とある団地に住む主婦のブログです。
静かな家
昨夜の風呂上り、Kが「この家はあまりにぎやかじゃないね」と言った。子供は元来そういうものなのかもしれないけれど、Kは時どき前後の脈絡が全くない発言をする。


賑やかじゃないと言われ、そうだなと自分も思った。基本的に家の中にはKと私しかいないし、私たちはおしゃべりはまあまあする親子なんではないかと思うけれど、どちらかと言えば「静かなタイプ」かもしれない。家のテレビにはSさんの趣味でスピーカーはじめ何だかよく分からない音響機器がつながっているが、Sさんがいなければ使うこともない。

Kに特定の音楽をYouTubeで流してと言われ時はたまにあるけれど、例えば音楽を流しながら作業をするという習慣もない。私自身、家事や作業をする時に音が流れているのは苦手である。(音楽を流しながら楽しく家事ができる人が少し羨ましい。母はこういうタイプだった)

音楽もない、しゃべる相手は二人きり。ちいさな兄弟姉妹はいない。父親は週末も含め最近は家にいない。・・・そんなわけで、「にぎやかじゃない」というのは全くその通りなのだった。

Kはどうしてそんな発言をしたのだろうか。聞くのを忘れていた。学校と比べたり、兄弟のいる友達のお家と比べたりしたのだろうか。その辺のところは分からない。

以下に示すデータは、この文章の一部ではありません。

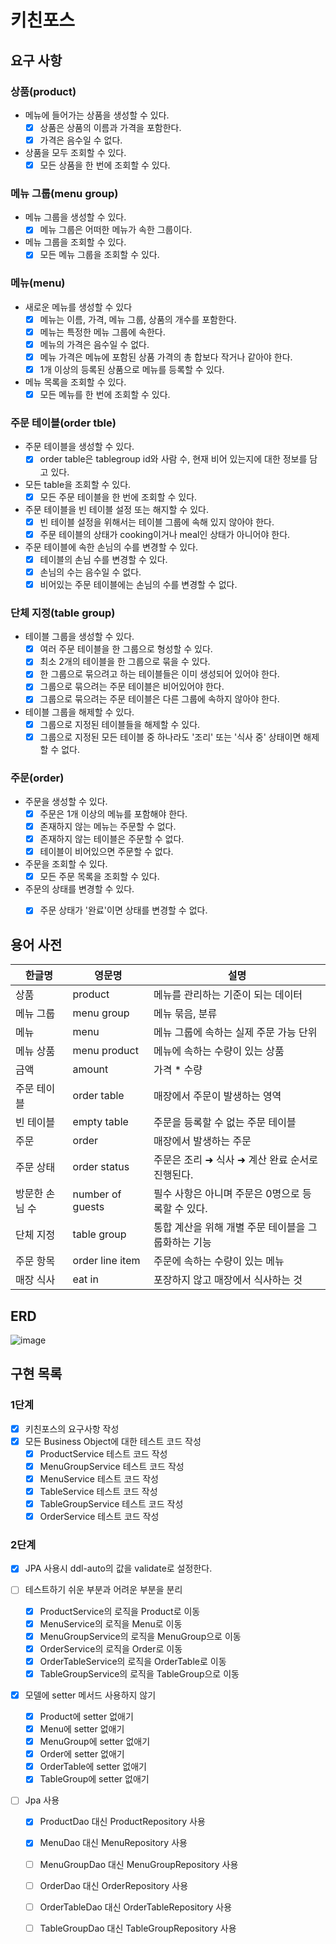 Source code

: # 키친포스

## 요구 사항
### 상품(product)

- 메뉴에 들어가는 상품을 생성할 수 있다.
    - [x] 상품은 상품의 이름과 가격을 포함한다.
    - [x] 가격은 음수일 수 없다.

- 상품을 모두 조회할 수 있다.
    - [x] 모든 상품을 한 번에 조회할 수 있다.
    
### 메뉴 그룹(menu group)

- 메뉴 그룹을 생성할 수 있다.
    - [x] 메뉴 그룹은 어떠한 메뉴가 속한 그룹이다.
    
- 메뉴 그룹을 조회할 수 있다.
    - [x] 모든 메뉴 그룹을 조회할 수 있다.
    
### 메뉴(menu)
 
- 새로운 메뉴를 생성할 수 있다
    - [x] 메뉴는 이름, 가격, 메뉴 그룹, 상품의 개수를 포함한다.
    - [x] 메뉴는 특정한 메뉴 그룹에 속한다.
    - [x] 메뉴의 가격은 음수일 수 없다.
    - [x] 메뉴 가격은 메뉴에 포함된 상품 가격의 총 합보다 작거나 같아야 한다.
    - [x] 1개 이상의 등록된 상품으로 메뉴를 등록할 수 있다.

- 메뉴 목록을 조회할 수 있다.
    - [x] 모든 메뉴를 한 번에 조회할 수 있다.

### 주문 테이블(order tble)

- 주문 테이블을 생성할 수 있다.
    - [x] order table은 tablegroup id와 사람 수, 현재 비어 있는지에 대한 정보를 담고 있다.

- 모든 table을 조회할 수 있다.
    - [x] 모든 주문 테이블을 한 번에 조회할 수 있다.

- 주문 테이블을 빈 테이블 설정 또는 해지할 수 있다.
    - [x] 빈 테이블 설정을 위해서는 테이블 그룹에 속해 있지 않아야 한다.
    - [x] 주문 테이블의 상태가 cooking이거나 meal인 상태가 아니어야 한다.

- 주문 테이블에 속한 손님의 수를 변경할 수 있다. 
    - [x] 테이블의 손님 수를 변경할 수 있다.
    - [x] 손님의 수는 음수일 수 없다.
    - [x] 비어있는 주문 테이블에는 손님의 수를 변경할 수 없다.
    
### 단체 지정(table group) 

- 테이블 그룹을 생성할 수 있다.
    - [x] 여러 주문 테이블을 한 그룹으로 형성할 수 있다.
    - [x] 최소 2개의 테이블을 한 그룹으로 묶을 수 있다.
    - [x] 한 그룹으로 묶으려고 하는 테이블들은 이미 생성되어 있어야 한다.
    - [x] 그룹으로 묶으려는 주문 테이블은 비어있어야 한다.
    - [x] 그룹으로 묶으려는 주문 테이블은 다른 그룹에 속하지 않아야 한다.
    
- 테이블 그룹을 해제할 수 있다.
    - [x] 그룹으로 지정된 테이블들을 해제할 수 있다.
    - [x] 그룹으로 지정된 모든 테이블 중 하나라도 '조리' 또는 '식사 중' 상태이면 해제할 수 없다.
    
### 주문(order)

- 주문을 생성할 수 있다.
    - [x] 주문은 1개 이상의 메뉴를 포함해야 한다.
    - [x] 존재하지 않는 메뉴는 주문할 수 없다.
    - [x] 존재하지 않는 테이블은 주문할 수 없다.
    - [x] 테이블이 비어있으면 주문할 수 없다.

- 주문을 조회할 수 있다.
    - [x] 모든 주문 목록을 조회할 수 있다.
    
- 주문의 상태를 변경할 수 있다.
    - [x] 주문 상태가 '완료'이면 상태를 변경할 수 없다.


## 용어 사전

| 한글명 | 영문명 | 설명 |
| --- | --- | --- |
| 상품 | product | 메뉴를 관리하는 기준이 되는 데이터 |
| 메뉴 그룹 | menu group | 메뉴 묶음, 분류 |
| 메뉴 | menu | 메뉴 그룹에 속하는 실제 주문 가능 단위 |
| 메뉴 상품 | menu product | 메뉴에 속하는 수량이 있는 상품 |
| 금액 | amount | 가격 * 수량 |
| 주문 테이블 | order table | 매장에서 주문이 발생하는 영역 |
| 빈 테이블 | empty table | 주문을 등록할 수 없는 주문 테이블 |
| 주문 | order | 매장에서 발생하는 주문 |
| 주문 상태 | order status | 주문은 조리 ➜ 식사 ➜ 계산 완료 순서로 진행된다. |
| 방문한 손님 수 | number of guests | 필수 사항은 아니며 주문은 0명으로 등록할 수 있다. |
| 단체 지정 | table group | 통합 계산을 위해 개별 주문 테이블을 그룹화하는 기능 |
| 주문 항목 | order line item | 주문에 속하는 수량이 있는 메뉴 |
| 매장 식사 | eat in | 포장하지 않고 매장에서 식사하는 것 |

## ERD
![image](https://user-images.githubusercontent.com/44603719/98644928-8c2efc00-2374-11eb-8e89-5311a099a6c7.png)

## 구현 목록
### 1단계
- [x] 키친포스의 요구사항 작성
- [x] 모든 Business Object에 대한 테스트 코드 작성
    - [x] ProductService 테스트 코드 작성
    - [x] MenuGroupService 테스트 코드 작성
    - [x] MenuService 테스트 코드 작성
    - [x] TableService 테스트 코드 작성
    - [x] TableGroupService 테스트 코드 작성
    - [x] OrderService 테스트 코드 작성
    
### 2단계
- [x] JPA 사용시 ddl-auto의 값을 validate로 설정한다.

- [ ] 테스트하기 쉬운 부분과 어려운 부분을 분리
    - [x] ProductService의 로직을 Product로 이동
    - [x] MenuService의 로직을 Menu로 이동
    - [x] MenuGroupService의 로직을 MenuGroup으로 이동
    - [x] OrderService의 로직을 Order로 이동
    - [x] OrderTableService의 로직을 OrderTable로 이동
    - [x] TableGroupService의 로직을 TableGroup으로 이동
    
- [x] 모델에 setter 메서드 사용하지 않기
    - [x] Product에 setter 없애기
    - [x] Menu에 setter 없애기
    - [x] MenuGroup에 setter 없애기
    - [x] Order에 setter 없애기
    - [x] OrderTable에 setter 없애기
    - [x] TableGroup에 setter 없애기

- [ ] Jpa 사용
    - [x] ProductDao 대신 ProductRepository 사용
    - [x] MenuDao 대신 MenuRepository 사용 
    - [ ] MenuGroupDao 대신 MenuGroupRepository 사용 
    - [ ] OrderDao 대신 OrderRepository 사용 
    - [ ] OrderTableDao 대신 OrderTableRepository 사용 
    - [ ] TableGroupDao 대신 TableGroupRepository 사용 
 
 
 
 
 
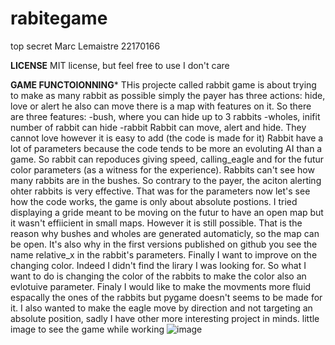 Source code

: # rabitegame
top secret
Marc Lemaistre 22170166

****LICENSE****
MIT license, but feel free to use I don't care

****GAME FUNCTOIONNING*****
THis projecte called rabbit game is about trying to make as many rabbit as possible
simply the payer has three actions: hide, love or alert he also can move
there is a map with features on it.
So there are three features:
-bush, where you can hide up to 3 rabbits
-wholes, inifit number of rabbit can hide
-rabbit
Rabbit can move, alert and hide. They cannot love however it is easy to add (the code is made for it)
Rabbit have a lot of parameters because the code tends to be more an evoluting AI than a game. 
So rabbit can repoduces giving speed, calling_eagle and for the futur color parameters (as a witness for the experience).
Rabbits can't see how many rabbits are in the bushes. So contrary to the payer, the aciton alerting ohter rabbits is very effective.
That was for the parameters now let's see how the code works,
the game is only about absolute postions. I tried displaying a gride meant to be moving on the futur to have an open map but it wasn't effiicient in small maps.
However it is still possible. That is the reason why bushes and wholes are generated automaticly, so the map can be open. It's also why in the first versions published on github
you see the name relative_x in the rabbit's parameters.
Finally I want to improve on the changing color. Indeed I didn't find the lirary I was looking for. So what I want to do is changing the color of the rabbits to make the color
also an evlotuive parameter.
Finaly I would like to make the movments more fluid espacally the ones of the rabbits but pygame doesn't seems to be made for it.
I also wanted to make the eagle move by direction and not targeting an absolute position, sadly I have other more interesting project in minds.
little image to see the game while working
![image](https://user-images.githubusercontent.com/98088714/206866591-4dd08e4e-3d47-47ec-af71-2468dc2465b8.png)
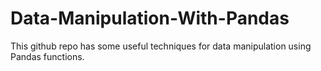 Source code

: # Data-Manipulation-With-Pandas
This github repo has some useful techniques for data manipulation using Pandas functions.
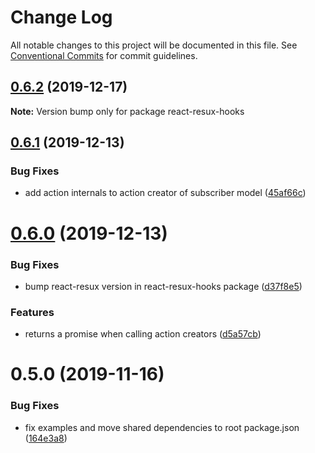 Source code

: # Change Log

All notable changes to this project will be documented in this file.
See [Conventional Commits](https://conventionalcommits.org) for commit guidelines.

## [0.6.2](https://github.com/kayak/react-resux/compare/v0.6.1...v0.6.2) (2019-12-17)

**Note:** Version bump only for package react-resux-hooks





## [0.6.1](https://github.com/kayak/react-resux/compare/v0.6.0...v0.6.1) (2019-12-13)


### Bug Fixes

* add action internals to action creator of subscriber model ([45af66c](https://github.com/kayak/react-resux/commit/45af66cd69a0e07691ebd7092a0be88825b9933b))





# [0.6.0](https://github.com/kayak/react-resux/compare/v0.5.0...v0.6.0) (2019-12-13)


### Bug Fixes

* bump react-resux version in react-resux-hooks package ([d37f8e5](https://github.com/kayak/react-resux/commit/d37f8e5563164ec1285c659e7f5f75ecd44f8858))


### Features

* returns a promise when calling action creators ([d5a57cb](https://github.com/kayak/react-resux/commit/d5a57cb636c63e306c1850d755e8097e5f3af968))





# 0.5.0 (2019-11-16)


### Bug Fixes

* fix examples and move shared dependencies to root package.json ([164e3a8](https://github.com/kayak/react-resux/commit/164e3a865cacb2ed9c4af9bb9d2fa3415ac0e610))
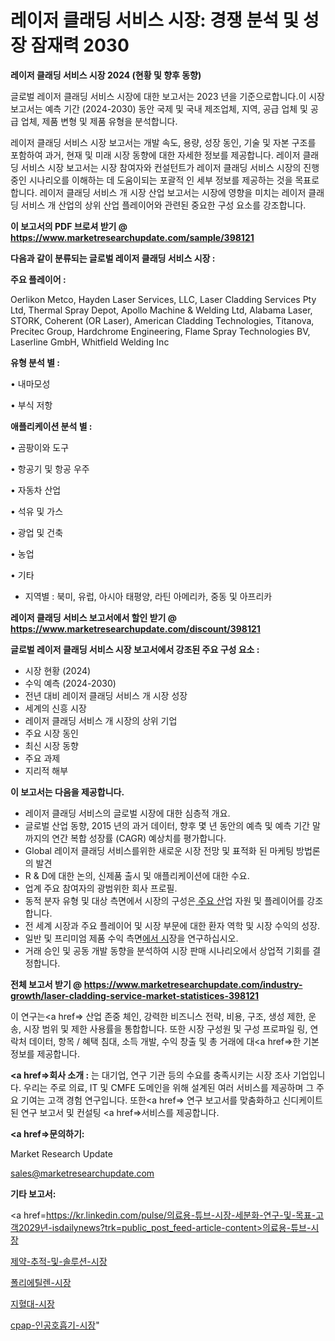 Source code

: # 레이저 클래딩 서비스 시장: 경쟁 분석 및 성장 잠재력 2030

<strong>레이저 클래딩 서비스 시장 2024 (현황 및 향후 동향)</strong>

글로벌 레이저 클래딩 서비스 시장에 대한 보고서는 2023 년을 기준으로합니다.이 시장 보고서는 예측 기간 (2024-2030) 동안 국제 및 국내 제조업체, 지역, 공급 업체 및 공급 업체, 제품 변형 및 제품 유형을 분석합니다.

레이저 클래딩 서비스 시장 보고서는 개발 속도, 용량, 성장 동인, 기술 및 자본 구조를 포함하여 과거, 현재 및 미래 시장 동향에 대한 자세한 정보를 제공합니다. 레이저 클래딩 서비스 시장 보고서는 시장 참여자와 컨설턴트가 레이저 클래딩 서비스 시장의 진행중인 시나리오를 이해하는 데 도움이되는 포괄적 인 세부 정보를 제공하는 것을 목표로합니다. 레이저 클래딩 서비스 개 시장 산업 보고서는 시장에 영향을 미치는 레이저 클래딩 서비스 개 산업의 상위 산업 플레이어와 관련된 중요한 구성 요소를 강조합니다.



<strong>이 보고서의 PDF 브로셔 받기 @ <a href=https://www.marketresearchupdate.com/sample/398121>https://www.marketresearchupdate.com/sample/398121</a></strong>



<strong>다음과 같이 분류되는 글로벌 레이저 클래딩 서비스 시장 :</strong>



<strong>주요 플레이어 :</strong>

Oerlikon Metco, Hayden Laser Services, LLC, Laser Cladding Services Pty Ltd, Thermal Spray Depot, Apollo Machine & Welding Ltd, Alabama Laser, STORK, Coherent (OR Laser), American Cladding Technologies, Titanova, Precitec Group, Hardchrome Engineering, Flame Spray Technologies BV, Laserline GmbH, Whitfield Welding Inc



<strong>유형 분석 별 :</strong>

• 내마모성

• 부식 저항



<strong>애플리케이션 분석 별 :</strong>

• 곰팡이와 도구

• 항공기 및 항공 우주

• 자동차 산업

• 석유 및 가스

• 광업 및 건축

• 농업

• 기타

<ul>
  <li>지역별 : 북미, 유럽, 아시아 태평양, 라틴 아메리카, 중동 및 아프리카</li>
</ul>


<strong>레이저 클래딩 서비스 보고서에서 할인 받기 @ <a href=https://www.marketresearchupdate.com/discount/398121>https://www.marketresearchupdate.com/discount/398121</a></strong>



<strong>글로벌 레이저 클래딩 서비스 시장 보고서에서 강조된 주요 구성 요소 :</strong>
<ul>
  <li>시장 현황 (2024)</li>
  <li>수익 예측 (2024-2030)</li>
  <li>전년 대비 레이저 클래딩 서비스 개 시장 성장</li>
  <li>세계의 신흥 시장</li>
  <li>레이저 클래딩 서비스 개 시장의 상위 기업</li>
  <li>주요 시장 동인</li>
  <li>최신 시장 동향</li>
  <li>주요 과제</li>
  <li>지리적 해부</li>
</ul>


<strong>이 보고서는 다음을 제공합니다.</strong>
<ul>
  <li>레이저 클래딩 서비스의 글로벌 시장에 대한 심층적 개요.</li>
  <li>글로벌 산업 동향, 2015 년의 과거 데이터, 향후 몇 년 동안의 예측 및 예측 기간 말까지의 연간 복합 성장률 (CAGR) 예상치를 평가합니다.</li>
  <li>Global 레이저 클래딩 서비스를위한 새로운 시장 전망 및 표적화 된 마케팅 방법론의 발견</li>
  <li>R &amp; D에 대한 논의, 신제품 출시 및 애플리케이션에 대한 수요.</li>
  <li>업계 주요 참여자의 광범위한 회사 프로필.</li>
  <li>동적 분자 유형 및 대상 측면에서 시장의 구성은<a href=> 주요 산</a>업 자원 및 플레이어를 강조합니다.</li>
  <li>전 세계 시장과 주요 플레이어 및 시장 부문에 대한 환자 역학 및 시장 수익의 성장.</li>
  <li>일반 및 프리미엄 제품 수익 측면<a href=>에서 시</a>장을 연구하십시오.</li>
  <li>거래 승인 및 공동 개발 동향을 분석하여 시장 판매 시나리오에서 상업적 기회를 결정합니다.</li>
</ul>



<strong>전체 보고서 받기 @ <a href=https://www.marketresearchupdate.com/industry-growth/laser-cladding-service-market-statistices-398121>https://www.marketresearchupdate.com/industry-growth/laser-cladding-service-market-statistices-398121</a></strong>

이 연구는<a href=> 산업 존중</a> 체인, 강력한 비즈니스 전략, 비용, 구조, 생성 제한, 운송, 시장 범위 및 제한 사용률을 통합합니다. 또한 시장 구성원 및 구성 프로파일 링, 연락처 데이터, 항목 / 혜택 침대, 소득 개발, 수익 창출 및 총 거래에 대<a href=>한 기본 </a>정보를 제공합니다.



<strong><a href=>회사 소</a>개 :</strong>
는 대기업, 연구 기관 등의 수요를 충족시키는 시장 조사 기업입니다. 우리는 주로 의료, IT 및 CMFE 도메인을 위해 설계된 여러 서비스를 제공하며 그 주요 기여는 고객 경험 연구입니다. 또한<a href=> 연구 보</a>고서를 맞춤화하고 신디케이트 된 연구 보고서 및 컨설팅 <a href=>서비스</a>를 제공합니다.



<strong><a href=>문의하기:</a></strong>

Market Research Update

sales@marketresearchupdate.com



<strong>기타 보고서:</strong>

<a href=https://kr.linkedin.com/pulse/의료용-튜브-시장-세분화-연구-및-목표-고객2029년-isdailynews?trk=public_post_feed-article-content>의료용-튜브-시장</a>

<a href=https://www.linkedin.com/pulse/제약-추적-및-솔루션-시장-세분화-연구-목표-고객2029년-analytics-alchemy-360-analysis/>제약-추적-및-솔루션-시장</a>

<a href=https://www.linkedin.com/pulse/폴리에틸렌-시장-규모-및-성장-2023-analytics-alchemy-360-analysis-psygf/>폴리에틸렌-시장</a>

<a href=https://www.linkedin.com/pulse/지혈대-시장-동향-및-성장-전망-isdailynews-8bptf/>지혈대-시장</a>

<a href=https://www.linkedin.com/pulse/cpap-인공호흡기-시장-현재-및-미래-성장-2030-trendsetters-talk-360-analysis-lx5df/>cpap-인공호흡기-시장</a>"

小学1年生の冬をKは生きている。上着を着るのを嫌がり、下校時はたいていジャケットをランドセルに無理矢理突っ込んでトレーナー姿で帰ってくる。今季Kも私も大きな風邪は引いていない。例年であれば、私たちは今くらいの時期から春先まで咳風邪に悩まされるのが定石だったけれど、今年はまだ大丈夫みたい。

小1の冬、年末年始というと、私は自分の子供時代の出来事で断片的に記憶していることがある。小1の夏に大阪から広島へ引っ越して、私にとってはそれは覚えている中で一番最初の引越しの記憶なんだけど、小1の年末年始は、その新居である広島から初めて大阪に帰省した、その時だ。

大阪市内には夏までいっしょに暮らした祖父母が住んでいて、そこに年末年始は私と妹(弟はまだ生まれていなかった)、両親が帰ったわけなんだけど、自分がよく覚えているのは正月明けに広島に帰る日のこと。

おばあちゃん子だった私は、広島に帰りたくなくて、居間のこたつのなかで籠城をきめこんでいた。考えてみれば、祖母は3歳かそれくらいの小さい頃から小学校に入学して半年までいっしょに暮らしていたごく身近な人だったし、一般的に言っても祖父母は孫に優しいものだしで、小1の自分には突然親しい相手と離れ離れに暮らすことは耐え難いことだったのだろう。

新生活に入ればそのうち日常にも慣れ、どんなに好きな相手でも物理的に離れれば祖母への親しみも悲しいかなどんどんと薄れていく。祖母が95を過ぎた今となっては年に1度会うか会わないか、正直に言えば今の祖母にあまり特別な思いはないのである。

それでも今、小1の正月のあの時のことを思い出すと胸が苦しくなるし、かわいそうだったな~と自己憐憫を覚えるのだから不思議だ。Kは今起きている出来事を将来、40過ぎたときにどんなふうに思い出すだろうか。